*TASK OBJECTIVE*
What lines of the data below hold the string "Forest"? Copy each one out.

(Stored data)
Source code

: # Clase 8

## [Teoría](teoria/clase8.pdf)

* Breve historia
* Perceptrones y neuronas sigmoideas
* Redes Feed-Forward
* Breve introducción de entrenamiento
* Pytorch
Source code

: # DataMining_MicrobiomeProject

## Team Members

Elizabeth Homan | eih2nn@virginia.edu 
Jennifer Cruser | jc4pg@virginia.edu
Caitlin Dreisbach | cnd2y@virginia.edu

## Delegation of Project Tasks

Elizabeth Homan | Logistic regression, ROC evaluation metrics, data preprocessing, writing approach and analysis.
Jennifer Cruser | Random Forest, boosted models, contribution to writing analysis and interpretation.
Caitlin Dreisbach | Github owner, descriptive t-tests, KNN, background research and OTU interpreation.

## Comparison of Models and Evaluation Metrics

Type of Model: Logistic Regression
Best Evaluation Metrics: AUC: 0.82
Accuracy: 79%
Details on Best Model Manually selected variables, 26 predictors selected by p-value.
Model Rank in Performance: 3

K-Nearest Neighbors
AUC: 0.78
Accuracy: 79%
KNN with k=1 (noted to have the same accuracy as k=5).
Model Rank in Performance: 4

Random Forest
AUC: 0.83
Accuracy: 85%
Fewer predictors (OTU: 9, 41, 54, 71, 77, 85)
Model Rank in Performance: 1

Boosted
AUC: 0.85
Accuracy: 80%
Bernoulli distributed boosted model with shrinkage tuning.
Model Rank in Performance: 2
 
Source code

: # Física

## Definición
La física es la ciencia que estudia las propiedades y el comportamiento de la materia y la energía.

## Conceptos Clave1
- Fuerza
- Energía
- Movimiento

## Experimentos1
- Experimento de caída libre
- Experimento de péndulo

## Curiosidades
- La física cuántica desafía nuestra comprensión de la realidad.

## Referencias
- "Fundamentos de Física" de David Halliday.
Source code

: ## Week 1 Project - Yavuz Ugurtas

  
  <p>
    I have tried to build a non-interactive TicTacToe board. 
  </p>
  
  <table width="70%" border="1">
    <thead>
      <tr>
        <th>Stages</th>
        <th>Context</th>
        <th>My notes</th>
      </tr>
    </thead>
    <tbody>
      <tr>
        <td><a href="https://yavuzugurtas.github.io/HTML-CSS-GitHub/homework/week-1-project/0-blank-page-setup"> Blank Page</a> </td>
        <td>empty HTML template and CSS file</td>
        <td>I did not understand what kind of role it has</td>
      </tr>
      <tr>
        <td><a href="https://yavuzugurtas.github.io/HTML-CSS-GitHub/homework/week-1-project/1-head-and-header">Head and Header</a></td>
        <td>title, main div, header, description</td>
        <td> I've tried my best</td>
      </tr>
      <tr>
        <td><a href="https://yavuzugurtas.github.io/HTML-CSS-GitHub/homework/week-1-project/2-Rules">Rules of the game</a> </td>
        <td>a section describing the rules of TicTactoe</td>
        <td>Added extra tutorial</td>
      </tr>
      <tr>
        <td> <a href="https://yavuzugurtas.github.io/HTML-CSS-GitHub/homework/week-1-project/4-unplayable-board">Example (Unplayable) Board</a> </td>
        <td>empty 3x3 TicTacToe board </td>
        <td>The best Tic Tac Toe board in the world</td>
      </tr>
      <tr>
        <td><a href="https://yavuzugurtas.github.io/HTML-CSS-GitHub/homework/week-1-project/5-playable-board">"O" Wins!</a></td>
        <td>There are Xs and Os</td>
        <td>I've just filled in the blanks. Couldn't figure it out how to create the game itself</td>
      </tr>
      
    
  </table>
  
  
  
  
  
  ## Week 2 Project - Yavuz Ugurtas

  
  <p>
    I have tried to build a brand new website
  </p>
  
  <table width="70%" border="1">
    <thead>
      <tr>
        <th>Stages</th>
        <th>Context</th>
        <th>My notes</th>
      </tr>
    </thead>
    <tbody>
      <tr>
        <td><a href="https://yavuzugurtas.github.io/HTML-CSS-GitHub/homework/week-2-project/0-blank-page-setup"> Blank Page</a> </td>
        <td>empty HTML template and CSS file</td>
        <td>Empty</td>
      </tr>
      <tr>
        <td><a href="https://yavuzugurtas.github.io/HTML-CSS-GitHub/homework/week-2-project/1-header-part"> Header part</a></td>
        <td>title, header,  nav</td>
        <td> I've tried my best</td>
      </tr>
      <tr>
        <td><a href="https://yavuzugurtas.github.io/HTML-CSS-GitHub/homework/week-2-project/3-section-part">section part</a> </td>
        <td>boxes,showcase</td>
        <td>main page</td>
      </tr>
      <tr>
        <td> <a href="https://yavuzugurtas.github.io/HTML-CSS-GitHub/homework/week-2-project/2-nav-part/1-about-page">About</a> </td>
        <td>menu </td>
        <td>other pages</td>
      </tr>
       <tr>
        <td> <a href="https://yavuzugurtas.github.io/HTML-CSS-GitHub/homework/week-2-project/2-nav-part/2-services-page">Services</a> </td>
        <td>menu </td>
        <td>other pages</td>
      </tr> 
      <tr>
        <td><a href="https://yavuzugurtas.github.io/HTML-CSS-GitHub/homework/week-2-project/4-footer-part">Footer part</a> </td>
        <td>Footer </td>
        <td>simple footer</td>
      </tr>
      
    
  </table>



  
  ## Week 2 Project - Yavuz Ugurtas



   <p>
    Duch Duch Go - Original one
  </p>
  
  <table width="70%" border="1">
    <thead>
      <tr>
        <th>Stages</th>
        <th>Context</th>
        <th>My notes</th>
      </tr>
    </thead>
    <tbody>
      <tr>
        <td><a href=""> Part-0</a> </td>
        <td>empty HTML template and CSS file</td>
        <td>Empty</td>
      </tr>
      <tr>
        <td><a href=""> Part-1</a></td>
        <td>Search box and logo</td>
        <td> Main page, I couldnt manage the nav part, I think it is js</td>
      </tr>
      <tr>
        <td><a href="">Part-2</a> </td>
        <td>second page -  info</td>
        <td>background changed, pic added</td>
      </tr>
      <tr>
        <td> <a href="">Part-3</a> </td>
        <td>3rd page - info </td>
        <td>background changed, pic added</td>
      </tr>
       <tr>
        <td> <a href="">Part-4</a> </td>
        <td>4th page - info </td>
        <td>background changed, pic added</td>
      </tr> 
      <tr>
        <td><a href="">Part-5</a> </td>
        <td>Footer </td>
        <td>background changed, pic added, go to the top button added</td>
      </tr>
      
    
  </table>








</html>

*RESULT OF THE TASK*
Jennifer Cruser | Random Forest, boosted models, contribution to writing analysis and interpretation.
Random Forest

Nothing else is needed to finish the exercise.